脑神经阻滞:半月神经节(无水乙醇0.3~0.5ml),眶上、眶下、骸神经阻滞(无水乙醇0.3~0.5ml),上、下颌神经(无水乙醇0.3~0.5~1ml)术前要尽量把握病人全身状况,如有无心脑血管疾病,糖尿病,出凝血时间、既往过敏史等。阻滞前复习相关解剖知识,拍等大X片或CT等,以便准确定位、测量进针角度及深度,尽量避免盲穿。条件许可的话,应尽量在B超、X线、CT等引导下操作。严防神经阻滞过程中出现以外。做深部穿刺阻滞时,尽量安排相对空裕的时间,作好较周密的术前准备,不要匆忙行事。一般像半月神经节、腹腔神经丛、垂体等阻滞,以安排时间2小时为宜。最好购置带颅骨及下颌骨的全身骨标本,阻滞时可随时参考。
普通慢性疼痛性疾病的神经阻滞治疗
对头面部疼痛疼痛性疾病,视病变性质、部位,多用星状神经结或复合相应区域神经阻滞(包括三叉神经各分支阻滞、半月神经结阻滞、枕大神经、枕小神经阻滞、耳颞神经阻滞、面神经阻滞、蝶腭神经阻滞、舌咽神经阻滞)。

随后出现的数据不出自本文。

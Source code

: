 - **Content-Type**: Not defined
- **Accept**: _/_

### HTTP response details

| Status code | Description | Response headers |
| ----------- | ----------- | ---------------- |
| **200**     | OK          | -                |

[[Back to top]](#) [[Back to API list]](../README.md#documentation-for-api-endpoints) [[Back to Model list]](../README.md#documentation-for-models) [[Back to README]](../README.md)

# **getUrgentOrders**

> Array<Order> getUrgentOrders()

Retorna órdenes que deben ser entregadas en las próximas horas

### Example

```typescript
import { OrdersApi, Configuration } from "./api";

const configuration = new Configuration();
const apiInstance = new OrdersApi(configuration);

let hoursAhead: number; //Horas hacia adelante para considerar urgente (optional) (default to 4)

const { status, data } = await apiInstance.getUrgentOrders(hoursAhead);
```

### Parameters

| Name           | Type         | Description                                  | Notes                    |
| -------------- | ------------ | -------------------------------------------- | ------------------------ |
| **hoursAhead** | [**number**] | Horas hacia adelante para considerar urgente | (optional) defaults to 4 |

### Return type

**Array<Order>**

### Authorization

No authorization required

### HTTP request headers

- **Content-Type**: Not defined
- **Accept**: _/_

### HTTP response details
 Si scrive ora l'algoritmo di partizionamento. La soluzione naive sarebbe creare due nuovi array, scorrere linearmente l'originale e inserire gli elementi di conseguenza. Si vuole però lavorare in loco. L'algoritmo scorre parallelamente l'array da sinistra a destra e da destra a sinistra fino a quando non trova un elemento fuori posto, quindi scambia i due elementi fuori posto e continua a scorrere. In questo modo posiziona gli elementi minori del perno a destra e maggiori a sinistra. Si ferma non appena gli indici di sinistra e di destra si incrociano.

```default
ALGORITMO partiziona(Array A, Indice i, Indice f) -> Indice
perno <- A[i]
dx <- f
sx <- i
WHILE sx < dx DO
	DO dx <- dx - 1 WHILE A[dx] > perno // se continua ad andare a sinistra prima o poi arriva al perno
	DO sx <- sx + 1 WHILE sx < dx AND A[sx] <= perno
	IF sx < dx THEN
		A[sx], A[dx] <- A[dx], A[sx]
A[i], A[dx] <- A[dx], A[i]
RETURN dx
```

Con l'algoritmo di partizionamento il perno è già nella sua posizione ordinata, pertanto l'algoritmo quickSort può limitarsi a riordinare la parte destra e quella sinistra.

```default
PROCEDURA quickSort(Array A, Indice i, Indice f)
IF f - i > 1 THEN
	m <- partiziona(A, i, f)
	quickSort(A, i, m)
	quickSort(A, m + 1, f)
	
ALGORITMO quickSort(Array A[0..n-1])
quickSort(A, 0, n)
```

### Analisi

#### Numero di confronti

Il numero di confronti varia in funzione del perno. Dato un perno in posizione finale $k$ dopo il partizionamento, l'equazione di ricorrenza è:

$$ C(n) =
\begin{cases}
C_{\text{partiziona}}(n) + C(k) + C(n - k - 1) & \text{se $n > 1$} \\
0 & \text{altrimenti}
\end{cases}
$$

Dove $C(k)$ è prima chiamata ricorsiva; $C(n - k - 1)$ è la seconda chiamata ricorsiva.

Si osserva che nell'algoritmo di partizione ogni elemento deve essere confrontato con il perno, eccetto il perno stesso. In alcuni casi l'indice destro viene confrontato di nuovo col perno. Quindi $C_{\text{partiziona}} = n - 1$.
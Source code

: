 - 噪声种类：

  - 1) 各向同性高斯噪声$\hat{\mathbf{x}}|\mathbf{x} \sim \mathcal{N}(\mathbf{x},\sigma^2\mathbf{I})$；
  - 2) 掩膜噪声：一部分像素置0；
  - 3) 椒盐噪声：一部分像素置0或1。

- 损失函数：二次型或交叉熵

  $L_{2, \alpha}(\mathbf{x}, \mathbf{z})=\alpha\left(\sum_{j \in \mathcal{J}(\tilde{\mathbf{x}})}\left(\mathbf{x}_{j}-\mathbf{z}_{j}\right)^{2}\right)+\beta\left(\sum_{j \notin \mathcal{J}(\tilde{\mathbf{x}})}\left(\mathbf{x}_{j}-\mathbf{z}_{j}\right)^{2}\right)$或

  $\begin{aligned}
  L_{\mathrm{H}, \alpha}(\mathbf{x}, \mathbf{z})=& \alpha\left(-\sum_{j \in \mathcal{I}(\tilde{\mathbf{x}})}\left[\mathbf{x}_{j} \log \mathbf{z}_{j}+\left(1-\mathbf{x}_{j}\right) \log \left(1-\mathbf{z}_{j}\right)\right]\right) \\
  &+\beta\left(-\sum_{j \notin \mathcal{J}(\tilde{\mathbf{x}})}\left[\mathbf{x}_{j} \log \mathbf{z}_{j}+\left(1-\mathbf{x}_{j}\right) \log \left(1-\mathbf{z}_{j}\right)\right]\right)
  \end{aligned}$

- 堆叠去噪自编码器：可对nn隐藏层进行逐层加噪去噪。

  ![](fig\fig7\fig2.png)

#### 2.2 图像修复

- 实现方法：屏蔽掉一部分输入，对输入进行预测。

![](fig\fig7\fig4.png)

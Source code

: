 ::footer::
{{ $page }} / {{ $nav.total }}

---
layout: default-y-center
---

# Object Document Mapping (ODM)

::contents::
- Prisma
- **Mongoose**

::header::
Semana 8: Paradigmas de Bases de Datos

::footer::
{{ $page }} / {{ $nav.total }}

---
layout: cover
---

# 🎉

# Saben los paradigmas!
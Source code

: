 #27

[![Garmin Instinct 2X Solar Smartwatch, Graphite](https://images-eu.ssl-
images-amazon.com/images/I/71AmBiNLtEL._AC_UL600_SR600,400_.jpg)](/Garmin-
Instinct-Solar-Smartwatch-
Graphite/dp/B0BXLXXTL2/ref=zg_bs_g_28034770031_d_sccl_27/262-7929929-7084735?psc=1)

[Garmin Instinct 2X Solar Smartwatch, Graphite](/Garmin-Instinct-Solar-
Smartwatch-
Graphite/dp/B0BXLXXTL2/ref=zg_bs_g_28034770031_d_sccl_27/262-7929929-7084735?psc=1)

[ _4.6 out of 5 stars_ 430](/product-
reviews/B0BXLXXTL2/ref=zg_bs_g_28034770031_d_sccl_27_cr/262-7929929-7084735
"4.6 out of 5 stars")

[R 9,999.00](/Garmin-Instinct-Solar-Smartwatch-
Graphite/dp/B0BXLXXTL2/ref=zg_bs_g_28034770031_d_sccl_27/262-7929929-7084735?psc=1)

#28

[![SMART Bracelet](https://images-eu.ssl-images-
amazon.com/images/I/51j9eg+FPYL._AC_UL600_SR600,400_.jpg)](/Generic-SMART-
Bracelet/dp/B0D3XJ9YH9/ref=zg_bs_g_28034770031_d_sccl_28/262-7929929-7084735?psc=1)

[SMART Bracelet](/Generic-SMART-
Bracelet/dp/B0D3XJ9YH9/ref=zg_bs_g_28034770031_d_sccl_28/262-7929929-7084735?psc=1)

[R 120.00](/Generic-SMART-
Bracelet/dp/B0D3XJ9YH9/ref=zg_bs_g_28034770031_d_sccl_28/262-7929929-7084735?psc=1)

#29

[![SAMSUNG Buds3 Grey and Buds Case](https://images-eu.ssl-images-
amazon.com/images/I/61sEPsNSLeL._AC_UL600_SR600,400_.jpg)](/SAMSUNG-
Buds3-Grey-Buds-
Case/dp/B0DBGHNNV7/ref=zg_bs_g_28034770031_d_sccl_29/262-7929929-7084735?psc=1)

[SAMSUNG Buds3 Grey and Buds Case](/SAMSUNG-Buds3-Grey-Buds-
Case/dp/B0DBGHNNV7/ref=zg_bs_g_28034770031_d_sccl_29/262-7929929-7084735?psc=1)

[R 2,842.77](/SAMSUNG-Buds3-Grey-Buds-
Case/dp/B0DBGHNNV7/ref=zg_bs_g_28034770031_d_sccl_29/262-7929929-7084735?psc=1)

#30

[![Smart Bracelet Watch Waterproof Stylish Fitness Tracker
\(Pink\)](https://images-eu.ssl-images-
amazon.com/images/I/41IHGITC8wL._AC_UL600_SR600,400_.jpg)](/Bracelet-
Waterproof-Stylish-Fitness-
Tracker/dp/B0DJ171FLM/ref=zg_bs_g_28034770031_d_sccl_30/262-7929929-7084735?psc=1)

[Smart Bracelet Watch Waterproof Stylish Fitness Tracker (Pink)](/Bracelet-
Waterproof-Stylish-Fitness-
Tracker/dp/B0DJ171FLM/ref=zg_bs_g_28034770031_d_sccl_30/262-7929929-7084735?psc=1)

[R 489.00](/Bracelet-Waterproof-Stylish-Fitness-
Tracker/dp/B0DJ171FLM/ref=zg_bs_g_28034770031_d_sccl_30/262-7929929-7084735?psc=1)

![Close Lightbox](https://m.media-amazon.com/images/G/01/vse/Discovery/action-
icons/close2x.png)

颈椎病结合临床症状及X光片,多用星状神经结阻滞加单个颈部脊神经根阻滞或颈丛阻滞、颈椎椎间关节阻滞。少数情况下用颈部硬膜外阻滞。
肩周炎,星状神经结阻滞加肩胛上神经阻滞、腋神经阻滞、肩关节周围痛点阻滞等。
腰背肌筋膜炎,仔细查体,在其痛性索条状硬结及周围做局部阻滞。背上部症状严重的话,可加用星状神经结阻滞。TENS也有交好疗效。常需加用一些非甾体类消炎镇痛药。
对于心胸部的疼痛,多采用肋间神经阻滞、胸椎旁神经阻滞、胸交感神经阻滞。上胸部疼痛可加用星状神经结阻滞。
对于各型急慢性腰腿痛,以其病变不同,可行腰椎椎旁神经阻滞术包括椎旁腰神经丛阻滞术(腰大肌肌沟阻滞)及腰椎间孔脊神经根阻滞、脊神经后枝阻滞、腰椎椎间关节阻滞、硬膜外阻滞。
在急慢性腰腿痛的患者中,有相当比例为,脊神经后枝综合症,过去常不被医生重视。行较简单的脊神经后枝阻滞术,常能收到满意疗效。该综合症的表现有:急慢性腰痛,大多伴有大腿痛,但痛不过膝。影象检查无明显异常,无双下肢无感觉运动及反射异常的话(即排外椎管内病变),可行脊神经后枝阻滞术即在腰部痛区上2~3节段,距中线2~3cm处进行阻滞,1~2次往往就能收到很好的镇痛效果。
对于椎管内病变(如腰椎间盘突出、侧隐窝狭窄)腿痛大于腰痛(即神经根刺激症状明显者)者,我们体会在门诊的治疗更合适行椎板外切迹法、小关节内侧缘法,与硬膜外阻滞相比,该法既同样能达到一定的硬膜外阻滞效果,又可将药液有效地集中于病变部位,由于操作相对简单,感染等副作用相应发生率低。如是住院病人,可行连续硬膜外阻滞,除急性期单次用激素外,一般仅用局麻药阻滞。 骶尾部、盆腔内的疼痛,常用骶管阻滞、骶后孔阻滞、局部神经阻滞。
癌痛
主要讲神经阻滞治疗。神经阻滞疗法在癌痛治疗中具有重要意义,其优点在于,神经阻滞疗法不直接影响患者的全身状态、意识水平、精神活动等,止痛确切并可减少镇痛药物的用量,若应用得当,可完全停用镇痛药物。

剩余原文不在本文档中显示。